Is this the end of greenback?

The greenback has fallen against the euro by nearly 15% since the beginning of the summer.

There are also reports that Gulf Nations shifting the pricing of petroleum away from dollars.

The real causes for further fall…..

American households are saving more in order to rebuild their retirement accounts, which will make the country export more. For this to happen, the American dollar should depreciate further to make American goods more attractive to foreign consumers.

Fewer foreign purchases of US assets again imply a weaker dollar.

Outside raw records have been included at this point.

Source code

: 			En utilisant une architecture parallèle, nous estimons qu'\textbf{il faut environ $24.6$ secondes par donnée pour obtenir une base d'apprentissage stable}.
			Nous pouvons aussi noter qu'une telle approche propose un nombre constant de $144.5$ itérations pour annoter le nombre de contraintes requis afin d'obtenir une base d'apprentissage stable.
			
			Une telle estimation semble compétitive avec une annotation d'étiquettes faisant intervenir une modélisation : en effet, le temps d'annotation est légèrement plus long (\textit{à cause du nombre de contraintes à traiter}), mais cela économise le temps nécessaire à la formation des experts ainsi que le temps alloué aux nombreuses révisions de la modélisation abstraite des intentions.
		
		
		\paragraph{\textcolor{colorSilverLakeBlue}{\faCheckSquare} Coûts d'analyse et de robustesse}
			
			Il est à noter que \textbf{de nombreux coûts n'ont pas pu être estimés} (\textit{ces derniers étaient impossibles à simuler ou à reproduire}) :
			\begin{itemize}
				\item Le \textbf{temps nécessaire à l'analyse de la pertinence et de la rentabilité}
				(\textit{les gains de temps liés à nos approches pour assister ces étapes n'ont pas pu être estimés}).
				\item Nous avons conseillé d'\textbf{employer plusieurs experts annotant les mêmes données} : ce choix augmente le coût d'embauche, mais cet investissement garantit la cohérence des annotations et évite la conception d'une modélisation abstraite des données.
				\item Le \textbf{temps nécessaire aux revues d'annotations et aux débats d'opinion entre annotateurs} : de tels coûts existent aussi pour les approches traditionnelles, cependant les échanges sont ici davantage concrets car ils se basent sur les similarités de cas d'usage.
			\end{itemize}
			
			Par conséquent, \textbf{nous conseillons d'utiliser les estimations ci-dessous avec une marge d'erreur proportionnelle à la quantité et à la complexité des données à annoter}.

Now for their sophisticated innovations, that the Americans specialize would mean limited foreign capital inflows.

The question is…..

What is the benchmark: Weakness against what?

Certainly not against the Euro, where it is already expensive and is the currency of an economy with banking and structural problems that are even more serious than those of the US. Whole European Union is reeling under bank restructuring and Bulgaria will be the first to undergo a painful restructuring under the IMF guidance.

Then not against the yen, which is the currency of an economy that refuses to grow.

But, for the dollar to depreciate further, it will have to depreciate against the currencies of China and other emerging markets like India.

Outlook:

In the longer run, OPEC will shift to pricing petroleum in a basket of currencies. Generally, it sells its oil to the US, Europe, Japan, and emerging markets alike, so it hardly makes sense for it to denominate oil prices in the currency of only one of its customers.

The bottom line is………

The dollar isn’t going to be replaced by the euro or the yen either, given that both Europe and Japan has serious economic problems of their own. Maybe, the Renminbi is coming, but not before 2020, by which time Shanghai will have become a first-class international financial center.

Once this zero interest rates episode end, the US Federal Reserve will be anxious to reassert its commitment to price stability then there may be a temptation to inflate away debt held by foreigners. But the fact is that the majority of US debt is held by Americans, who would constitute a strong constituency opposing the policy.

The other scenario is that US budget deficits continue to run out of control. But high debts will mean high taxes. So with the combination of loose fiscal policy and tight monetary policy will mean high interest rates, sluggish investment, and slow growth.

Net-net, the emphasis on the need for the US to export more and on the greater difficulty the economy will have in attracting foreign capital are on the mark. These factors give good grounds for expecting further dollar weakness.